What to work on –
Your copy of the data should match it exactly, leaving out only the pictures.

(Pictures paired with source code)
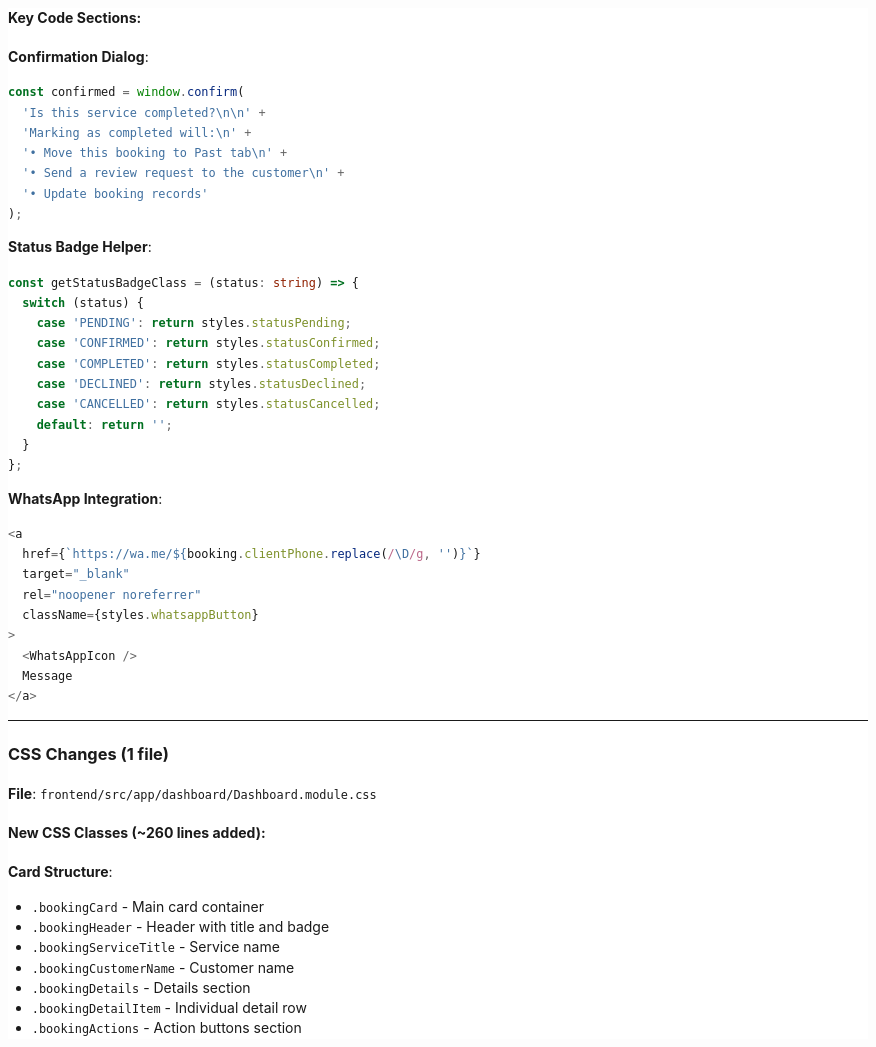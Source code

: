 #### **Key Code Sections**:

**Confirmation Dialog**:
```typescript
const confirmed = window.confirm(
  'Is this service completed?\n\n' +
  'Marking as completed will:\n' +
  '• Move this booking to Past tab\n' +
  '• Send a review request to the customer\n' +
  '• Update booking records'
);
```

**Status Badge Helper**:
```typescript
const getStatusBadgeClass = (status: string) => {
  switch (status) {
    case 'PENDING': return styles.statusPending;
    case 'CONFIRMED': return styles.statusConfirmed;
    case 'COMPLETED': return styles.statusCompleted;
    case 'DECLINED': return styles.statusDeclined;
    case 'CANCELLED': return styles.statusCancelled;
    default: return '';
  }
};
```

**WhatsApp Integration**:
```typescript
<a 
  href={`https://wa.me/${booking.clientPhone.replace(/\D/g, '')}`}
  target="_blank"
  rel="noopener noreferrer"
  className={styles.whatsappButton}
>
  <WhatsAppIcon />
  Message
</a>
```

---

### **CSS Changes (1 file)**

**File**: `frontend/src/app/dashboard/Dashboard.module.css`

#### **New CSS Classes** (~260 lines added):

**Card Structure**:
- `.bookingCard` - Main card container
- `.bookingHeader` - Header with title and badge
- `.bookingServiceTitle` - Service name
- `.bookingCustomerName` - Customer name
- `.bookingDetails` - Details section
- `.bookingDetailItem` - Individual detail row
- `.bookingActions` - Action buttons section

Written solution –
Source code

: #### **Key Code Sections**:

**Confirmation Dialog**:
```typescript
const confirmed = window.confirm(
  'Is this service completed?\n\n' +
  'Marking as completed will:\n' +
  '• Move this booking to Past tab\n' +
  '• Send a review request to the customer\n' +
  '• Update booking records'
);
```

**Status Badge Helper**:
```typescript
const getStatusBadgeClass = (status: string) => {
  switch (status) {
    case 'PENDING': return styles.statusPending;
    case 'CONFIRMED': return styles.statusConfirmed;
    case 'COMPLETED': return styles.statusCompleted;
    case 'DECLINED': return styles.statusDeclined;
    case 'CANCELLED': return styles.statusCancelled;
    default: return '';
  }
};
```

**WhatsApp Integration**:
```typescript
<a 
  href={`https://wa.me/${booking.clientPhone.replace(/\D/g, '')}`}
  target="_blank"
  rel="noopener noreferrer"
  className={styles.whatsappButton}
>
  <WhatsAppIcon />
  Message
</a>
```

---

### **CSS Changes (1 file)**

**File**: `frontend/src/app/dashboard/Dashboard.module.css`

#### **New CSS Classes** (~260 lines added):

**Card Structure**:
- `.bookingCard` - Main card container
- `.bookingHeader` - Header with title and badge
- `.bookingServiceTitle` - Service name
- `.bookingCustomerName` - Customer name
- `.bookingDetails` - Details section
- `.bookingDetailItem` - Individual detail row
- `.bookingActions` - Action buttons section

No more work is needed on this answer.